Calibration became decisive. Where reviewers disagreed (or diverged from the AC), AC–SAC consensus frequently determined outcomes.
- Some papers with modest scores were accepted after AC advocacy and SAC agreement.
- Some high-scoring papers were rejected when ACs surfaced substantial issues post-rebuttal and SACs concurred.
Responsible reviewing policies influenced decisions. PCs could withhold reviews from authors who missed reviewing obligations; in cases of grossly negligent reviewing, co-authored papers were desk-rejected. (The post notes 11 such confirmed cases.)
Venue capacity wasn’t the limiter. Final accepts came in below the venue’s capacity—decisions were governed by scientific merit after calibration, not by space.
Human bandwidth is finite.
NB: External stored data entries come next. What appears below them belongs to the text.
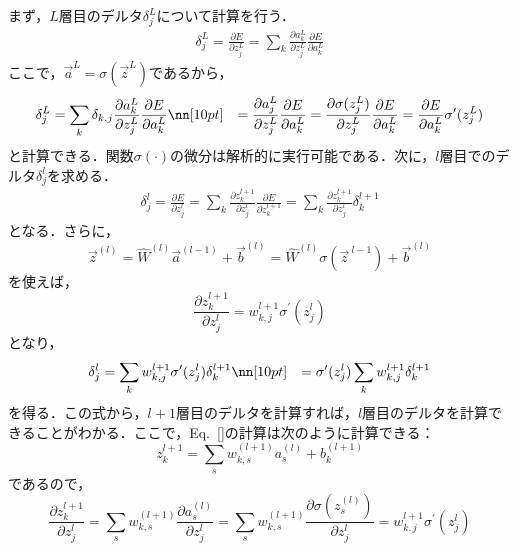 まず，$L$層目のデルタ$\delta^{L}_j$について計算を行う．
\begin{align}
    \delta^{L}_{j}
    =\frac{\partial E}{\partial z^{L}_{j}}
    =\sum_{k}\frac{\partial a^{L}_{k}}{\partial z^{L}_{j}}
    \frac{\partial E}{\partial a^{L}_{k}}
\end{align}
ここで，$\vec{a}^{L}=\sigma(\vec{z}^{L})$であるから，
\begin{align}
    \delta^{L}_{j}
    &=\sum_{k}\delta_{k,j}\frac{\partial a^{L}_{k}}{\partial z^{L}_{j}}
    \frac{\partial E}{\partial a^{L}_{k}}\nn[10pt]
    &=\frac{\partial a^{L}_{j}}{\partial z^{L}_{j}}
    \frac{\partial E}{\partial a^{L}_{k}}
    =\frac{\partial \sigma(z^{L}_{j})}{\partial z^{L}_{j}}
    \frac{\partial E}{\partial a^{L}_{k}}
    =\frac{\partial E}{\partial a^{L}_{k}}\sigma^{\prime}(z_j^{L})
\end{align}
と計算できる．関数$\sigma(\cdot)$の微分は解析的に実行可能である．次に，$l$層目でのデルタ$\delta^{l}_{j}$を求める．
\begin{align}
    \delta^{l}_{j}
    =\frac{\partial E}{\partial z^{l}_{j}}
    =\sum_{k}\frac{\partial z^{l+1}_{k}}{\partial z^{l}_{j}}
    \frac{\partial E}{\partial z^{l+1}_{k}}
    =\sum_{k}\frac{\partial z^{l+1}_{k}}{\partial z^{l}_{j}}
    \delta^{l+1}_k
\end{align}
となる．さらに，
\begin{equation}
    \vec{z}^{(l)}
    =\hat{W}^{(l)} \vec{a}^{(l-1)} + \vec{b}^{(l)}
    =\hat{W}^{(l)} \sigma(\vec{z}^{\ l-1}) + \vec{b}^{(l)}
\end{equation}
を使えば，
\begin{equation}
    \frac{\partial z^{l+1}_{k}}{\partial z^{l}_{j}}
    =w^{l+1}_{k,j}\sigma^{\prime}(z_j^{l})
\end{equation}
となり，
\begin{align}
    \delta^{l}_{j}
    &=\sum_{k}w^{l+1}_{k,j}\sigma^{\prime}(z_j^{l})
    \delta^{l+1}_k\nn[10pt]
    &=\sigma^{\prime}(z_j^{l})\sum_{k}w^{l+1}_{k,j}
    \delta^{l+1}_k
\end{align}
を得る．この式から，$l+1$層目のデルタを計算すれば，$l$層目のデルタを計算できることがわかる．ここで，Eq.~\eqref{}の計算は次のように計算できる：
\begin{equation}
    z^{l+1}_{k} = \sum_{s}w^{(l+1)}_{k,s} a^{(l)}_{s} + b^{(l+1)}_{k}
\end{equation}
であるので，
\begin{equation}
    \frac{\partial z^{l+1}_k}{\partial z^{l}_{j}}
    = \sum_{s}w^{(l+1)}_{k,s} 
    \frac{\partial a^{(l)}_{s}}{\partial z^{l}_{j}}
    = \sum_{s}w^{(l+1)}_{k,s} 
    \frac{\partial \sigma(z^{(l)}_{s})}{\partial z^{l}_{j}}
    =w^{l+1}_{k,j}\sigma^{\prime}(z^{l}_j)
\end{equation}
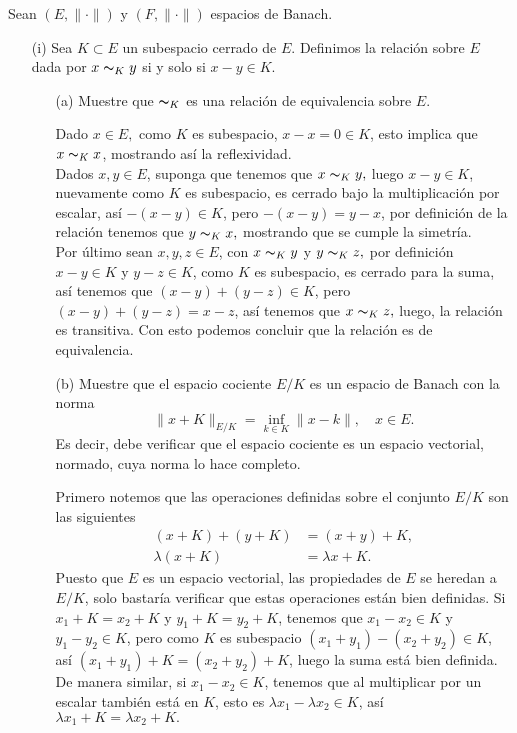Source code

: Sean $(E,\|\cdot\|)$ y $(F,\|\cdot\|)$ espacios de Banach.
\begin{itemize}
    \item[(i)] Sea $K\subset E$ un subespacio cerrado de $E.$ Definimos la relación sobre $E$ dada por $x\thicksim_Ky$ si y solo si $x-y\in K.$
    \begin{itemize}
        \item[(a)] Muestre que $\thicksim_K$ es una relación de equivalencia sobre $E.$\\
        \begin{sproof}
            Dado $x\in E,$ como $K$ es subespacio, $x-x=0\in K$, esto implica que $x\thicksim_K x$, mostrando así la reflexividad.\\

            Dados $x,y\in E$, suponga que tenemos que $x\thicksim_K y,$ luego $x-y\in K$, nuevamente como $K$ es subespacio, es cerrado bajo la multiplicación por escalar, así $-(x-y)\in K$, pero $-(x-y)=y-x$, por definición de la relación tenemos que $y\thicksim_K x,$ mostrando que se cumple la simetría.\\

            Por último sean $x,y,z\in E$, con $x\thicksim_K y$ y $y\thicksim_K z,$ por definición $x-y\in K$ y $y-z\in K$, como $K$ es subespacio, es cerrado para la suma, así tenemos que $(x-y)+(y-z)\in K$, pero $(x-y)+(y-z)=x-z$, así tenemos que $x\thicksim_K z,$ luego, la relación es transitiva. Con esto podemos concluir que la relación es de equivalencia. 

        \end{sproof}
        \item[(b)] Muestre que el espacio cociente $E/K$ es un espacio de Banach con la norma
        $$\|x+K\|_{E/K}=\inf_{k\in K}\|x-k\|,\quad x\in E.$$ 
        Es decir, debe verificar que el espacio cociente es un espacio vectorial, normado, cuya norma lo hace completo.
        \begin{sproof}
            Primero notemos que las operaciones definidas sobre el conjunto $E/K$ son las siguientes
            \begin{align*}
                (x+K)+(y+K)&=(x+y)+K,\\
                \lambda(x+K)&=\lambda x+K.
            \end{align*}
            Puesto que $E$ es un espacio vectorial, las propiedades de $E$ se heredan a $E/K$, solo bastaría verificar que estas operaciones están bien definidas. Si $x_1+K=x_2+K$ y $y_1+K=y_2+K$, tenemos que $x_1-x_2\in K$ y $y_1-y_2\in K$, pero como $K$ es subespacio  $(x_1+y_1)-(x_2+y_2)\in K$, así $(x_1+y_1)+K=(x_2+y_2)+ K$, luego la suma está bien definida. De manera similar, si $x_1-x_2\in K$, tenemos que al multiplicar por un escalar también está en $K$, esto es $\lambda x_1-\lambda x_2\in K$, así $\lambda x_1+K=\lambda x_2+K.$\\


\end{sproof}
\end{itemize}
\end{itemize}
Calls to extend rebuttals (e.g., when ACs raise new issues) were declined because they would derail conference timelines. The post frames decisions as constrained optimization under bandwidth limits.
Emerging behavioral signal: Some reviewers reportedly inflated scores to end back-and-forth with authors yet left critical private comments to the AC. Chairs invite feedback and in-person discussion at the Town Hall.

alt text
Reviewer score distribution with accept vs. reject coloring.

Takeaways for authors (Main)

Write for two audiences: (1) reviewers and (2) the AC/SAC who will calibrate edge cases; make weaknesses/assumptions explicit.
Expect tighter enforcement of reviewer obligations and integrity safeguards (less reliance on bidding; more on algorithmic matching).
Don’t assume space constraints will save borderline cases; scientific rigor is the lever.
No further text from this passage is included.